Sounds like we have identical systems except for character set.· I have no experience with that.· Could you temporarily change that?
My Win XP Pro is 2002· SP 3
File "AACclient.exe" are only 68KB it can't be posible it is stand alone.
It must load old blocks from previous installation
My XP comp are near same as Yours
▔▔▔▔▔▔▔▔▔▔▔▔▔▔▔▔▔▔▔▔▔▔▔▔
Nothing is impossible, there are only different degrees of difficulty.

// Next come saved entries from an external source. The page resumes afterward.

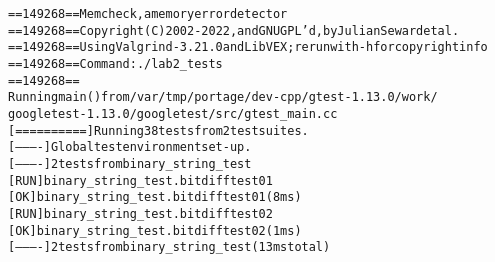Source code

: \begin{alltt}
    ==149268== Memcheck, a memory error detector
    ==149268== Copyright (C) 2002-2022, and GNU GPL'd, by Julian Seward et al.
    ==149268== Using Valgrind-3.21.0 and LibVEX; rerun with -h for copyright info
    ==149268== Command: ./lab2_tests
    ==149268== 
    Running main() from /var/tmp/portage/dev-cpp/gtest-1.13.0/work/
    googletest-1.13.0/googletest/src/gtest_main.cc
    [==========] Running 38 tests from 2 test suites.
    [----------] Global test environment set-up.
    [----------] 2 tests from binary_string_test
    [ RUN      ] binary_string_test.bitdifftest01
    [       OK ] binary_string_test.bitdifftest01 (8 ms)
    [ RUN      ] binary_string_test.bitdifftest02
    [       OK ] binary_string_test.bitdifftest02 (1 ms)
    [----------] 2 tests from binary_string_test (13 ms total)
    

\end{alltt}
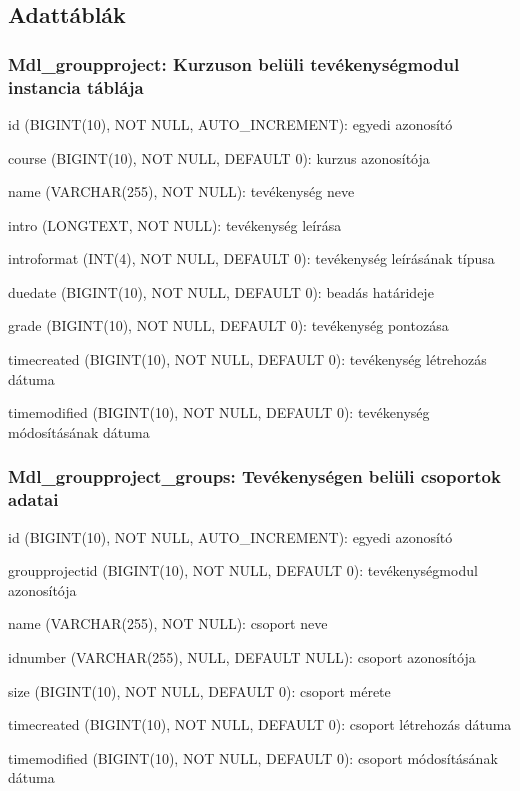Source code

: \subsection{Adattáblák}

\subsubsection{\textbf{Mdl\_groupproject: Kurzuson belüli tevékenységmodul instancia táblája}}
\begin{compactitem}
	\item id (BIGINT(10), NOT NULL, AUTO\_INCREMENT): egyedi azonosító
    \item course (BIGINT(10), NOT NULL, DEFAULT 0): kurzus azonosítója
    \item name (VARCHAR(255), NOT NULL): tevékenység neve
    \item intro (LONGTEXT, NOT NULL): tevékenység leírása
    \item introformat (INT(4), NOT NULL, DEFAULT 0): tevékenység leírásának típusa
     \item duedate (BIGINT(10), NOT NULL, DEFAULT 0): beadás határideje
    \item grade (BIGINT(10), NOT NULL, DEFAULT 0): tevékenység pontozása
    \item timecreated (BIGINT(10), NOT NULL, DEFAULT 0): tevékenység létrehozás dátuma
    \item timemodified (BIGINT(10), NOT NULL, DEFAULT 0): tevékenység módosításának dátuma
 \end{compactitem}

\subsubsection{\textbf{Mdl\_groupproject\_groups: Tevékenységen belüli csoportok adatai}}
\begin{compactitem}
	\item id (BIGINT(10), NOT NULL, AUTO\_INCREMENT): egyedi azonosító
    \item groupprojectid (BIGINT(10), NOT NULL, DEFAULT 0): tevékenységmodul azonosítója
    \item name (VARCHAR(255), NOT NULL): csoport neve
    \item idnumber (VARCHAR(255),  NULL, DEFAULT NULL): csoport azonosítója
    \item size (BIGINT(10), NOT NULL, DEFAULT 0): csoport mérete
    \item timecreated (BIGINT(10), NOT NULL, DEFAULT 0): csoport létrehozás dátuma
    \item timemodified (BIGINT(10), NOT NULL, DEFAULT 0): csoport módosításának dátuma
 \end{compactitem} 

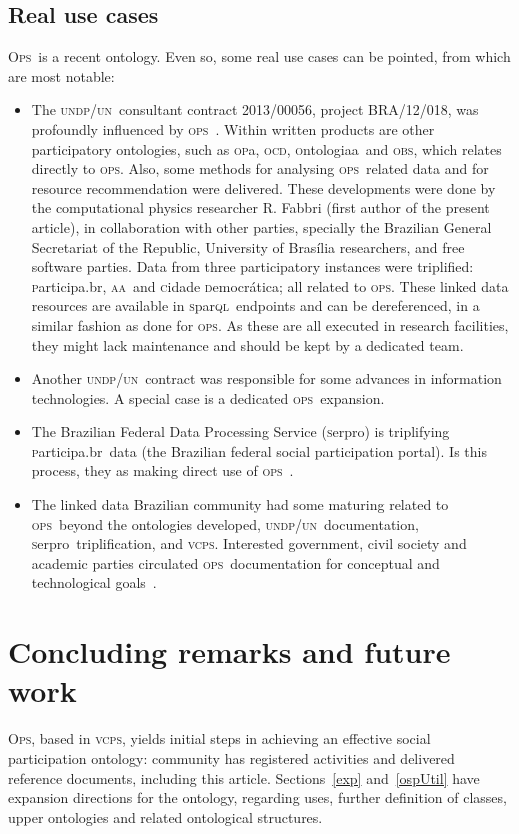 \documentclass[10pt,letterpaper]{article}
\newcommand{\ops}{\textsc{ops}}
\newcommand{\opsi}{O\textsc{ps}}
\newcommand{\vcps}{\textsc{vcps}}
\newcommand{\sparql}{\textsc{s}par\textsc{ql}}
\newcommand{\opa}{\textsc{op}a}
\newcommand{\ocd}{\textsc{ocd}}
\newcommand{\ontologiaa}{\textsc{o}ntologiaa}
\newcommand{\obs}{\textsc{obs}}
\newcommand{\aan}{\textsc{aa}}
\newcommand{\cidadedemocratica}{\textsc{c}idade \textsc{d}emocr\'atica}
\newcommand{\participa}{\textsc{p}articipa.br}
\newcommand{\pnud}{\textsc{undp}}
\newcommand{\onu}{\textsc{un}}
\newcommand{\serpro}{\textsc{s}erpro}
\begin{document}
\subsection{Real use cases}\label{sec:real}
\opsi\ is a recent ontology. Even so, some real use cases can be pointed, from which are most notable:
\begin{itemize}
    \item The \pnud/\onu\ consultant contract 2013/00056, project BRA/12/018, was profoundly influenced by \ops~\cite{pnud5}. Within written products are other participatory ontologies, such as \opa, \ocd, \ontologiaa\ and \obs, which relates directly to \ops. Also, some methods for analysing \ops\ related data and for resource recommendation were delivered. These developments were done by the computational physics researcher R. Fabbri (first author of the present article), in collaboration with other parties, specially the Brazilian General Secretariat of the Republic, University of Bras\'ilia researchers, and free software parties. Data from three participatory instances were triplified: \participa, \aan\ and \cidadedemocratica; all related to \ops. These linked data resources are available in \sparql\ endpoints and can be dereferenced, in a similar fashion as done for \ops. As these are all executed in research facilities, they might lack maintenance and should be kept by a dedicated team.
    \item Another \pnud/\onu\ contract was responsible for some advances in information technologies. A special case is a dedicated \ops\ expansion\cite{paulo6}.
    \item The Brazilian Federal Data Processing Service (\serpro) is triplifying \participa\ data (the Brazilian federal social participation portal). Is this process, they as making direct use of \ops~\cite{tripSerpro}.
    \item The linked data Brazilian community had some maturing related to \ops\ beyond the ontologies developed, \pnud/\onu\ documentation, \serpro\ triplification, and \vcps. Interested government, civil society and academic parties circulated \ops\ documentation for conceptual and technological goals~\cite{circulaOps1,circulaOps2}.
\end{itemize}

\section{Concluding remarks and future work}\label{conc}
\opsi, based in \vcps,
yields initial steps in achieving an effective social participation ontology: community has registered activities and delivered reference documents, including this article.
Sections~\ref{exp} and~\ref{ospUtil} have expansion directions for the ontology, regarding uses, further definition of classes, upper ontologies and related ontological structures.
\end{document}
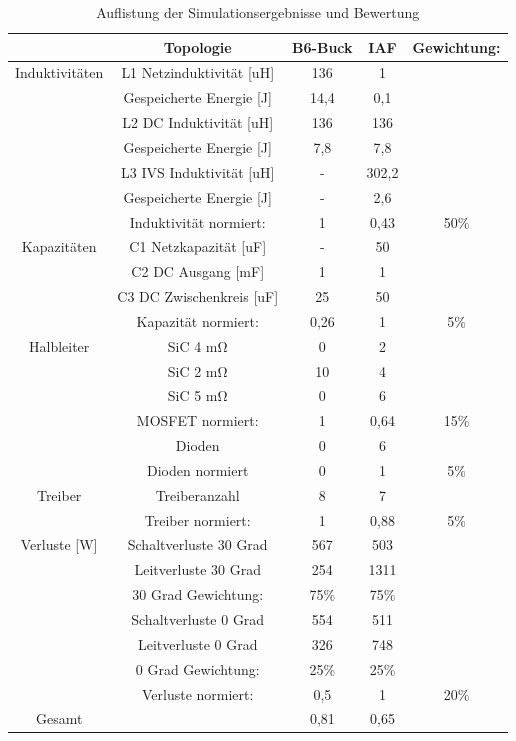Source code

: \begin{table}
\begin{tabular}{|c|c|c|c|c|}
	\hline
	& Topologie & B6-Buck & \gls{IAF} & Gewichtung: \\
	\hline
	Induktivitäten& L1 Netzinduktivität [uH]& 136 & 1 &  \\
	\hline
	 & Gespeicherte Energie [J]& 14,4 & 0,1 & \\
	\hline
	& L2 DC Induktivität [uH]& 136 & 136 &  \\
	\hline
	& Gespeicherte Energie [J]& 7,8 & 7,8 &  \\
	\hline
	& L3 IVS Induktivität [uH]& - & 302,2 &  \\
	\hline
	& Gespeicherte Energie [J] & - & 2,6 & \\
	\hline
	& Induktivität normiert: &\cellcolor{red!25}  1 & \cellcolor{green!25} 0,43 & 50\% \\
	\hline
	Kapazitäten & C1 Netzkapazität [uF]& - & 50 &  \\
	\hline
	& C2 DC Ausgang [mF]& 1 & 1 &  \\
	\hline
	& C3 DC Zwischenkreis [uF]& 25 & 50 &  \\
	\hline
	& Kapazität normiert: & \cellcolor{green!25} 0,26 & \cellcolor{red!25} 1 & 5\% \\
	\hline
	Halbleiter & SiC 4 \si{\milli \ohm} & 0 & 2 &  \\
	\hline
	& SiC 2 \si{\milli \ohm} & 10 & 4 &  \\
	\hline
	& SiC 5 \si{\milli \ohm} & 0 & 6 &  \\
	\hline
	& MOSFET normiert: & \cellcolor{red!25} 1 & \cellcolor{yellow!25} 0,64 & 15\% \\
	\hline
	& Dioden & 0 & 6 &  \\
	\hline
	& Dioden normiert &\cellcolor{green!25} 0 & \cellcolor{red!25} 1 & 5\% \\
	\hline
	Treiber & Treiberanzahl & 8 & 7 &  \\
	\hline
	& Treiber normiert: & \cellcolor{red!25}1 & \cellcolor{yellow!25} 0,88 & 5\% \\
	\hline
	Verluste [W] & Schaltverluste 30 Grad & 567 & 503 &  \\
	\hline
	& Leitverluste 30 Grad & 254 & 1311 &  \\
	\hline
	& 30 Grad Gewichtung: & 75\% & 75\% &  \\
	\hline
	& Schaltverluste 0 Grad & 554 & 511 &  \\
	\hline
	& Leitverluste 0 Grad & 326 & 748 &  \\
	\hline
	& 0 Grad Gewichtung: & 25\% & 25\% &  \\
	\hline
	& Verluste normiert: &\cellcolor{yellow!25} 0,5 & \cellcolor{red!25} 1 & 20\% \\
	\hline
	Gesamt &  & \cellcolor{red!25} 0,81 & \cellcolor{yellow!25} 0,65 & \\
	\hline
\end{tabular}
\caption{Auflistung der Simulationsergebnisse und Bewertung}
\label{tab:Auswertung}
\end{table}


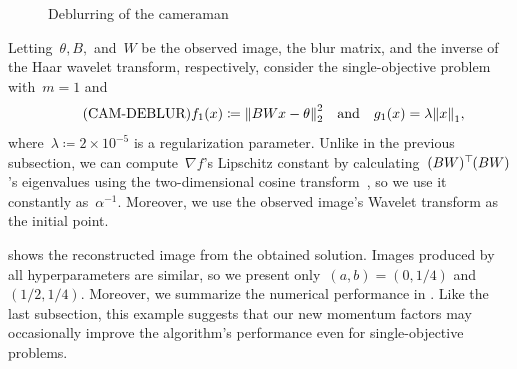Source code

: \documentclass[../main]{subfiles}
\begin{document}
\begin{figure}[htpb]
\begin{minipage}[b]{.45\hsize}
    \end{minipage}
    \caption{Deblurring of the cameraman}
\end{figure}

Letting~$\theta, B,$ and~$W$ be the observed image, the blur matrix, and the inverse of the Haar wavelet transform, respectively, consider the single-objective problem~ with~$m = 1$ and
\begin{equation} \label{eq:cam_deblur} \tag{CAM-DEBLUR}
    f_1(x) \coloneqq \norm*{BWx - \theta}_2^2 \eqand g_1(x)=\lambda \norm*{x}_1
    ,\end{equation}
where~$\lambda \coloneqq 2 \times 10^{-5}$ is a regularization parameter.
Unlike in the previous subsection, we can compute~$\nabla f$'s Lipschitz constant by calculating~$(BW)^\top\hspace{-1pt}(BW)$'s eigenvalues using the two-dimensional cosine transform~\cite{Hansen2006}, so we use it constantly as~$\alpha^{-1}$.
Moreover, we use the observed image's Wavelet transform as the initial point.

 shows the reconstructed image from the obtained solution.
Images produced by all hyperparameters are similar, so we present only~$(a, b) = (0, 1 / 4)$ and~$(1 / 2, 1 / 4)$.
Moreover, we summarize the numerical performance in .
Like the last subsection, this example suggests that our new momentum factors may occasionally improve the algorithm's performance even for single-objective problems.
\end{document}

For every stupid question there is at least one intelligent answer.
Don't guess - ask instead.
If you don't ask you won't know.
If your gonna construct something, make it·as simple as·possible yet as versatile as posible.
Sapieha
Size is correct. Thats .NET Framework 2.0 doing its thing. I have loaded that file on a little laptop and it runs fine, except with no manual.
The laptop never had AACclient loaded in any form.
But did the new build help you at all ???
Sorry .... But ... NOT
▔▔▔▔▔▔▔▔▔▔▔▔▔▔▔▔▔▔▔▔▔▔▔▔
Nothing is impossible, there are only different degrees of difficulty.
For every stupid question there is at least one intelligent answer.
Don't guess - ask instead.
If you don't ask you won't know.
If your gonna construct something, make it·as simple as·possible yet as versatile as posible.
Sapieha
This is great!
LMM?
▔▔▔▔▔▔▔▔▔▔▔▔▔▔▔▔▔▔▔▔▔▔▔▔
"Where am I? Where am I going? Why am I in a handbasket?"
HollyMinkowski: Thanks. I don't know what LMM? means. I assume LMM means Large Memory Model. But what are you asking?
Is there a stand-alone .chm reader for Linux ? In light of not being able to see your documentation,
having a sample file would at least help me understand the value in pursuing this further.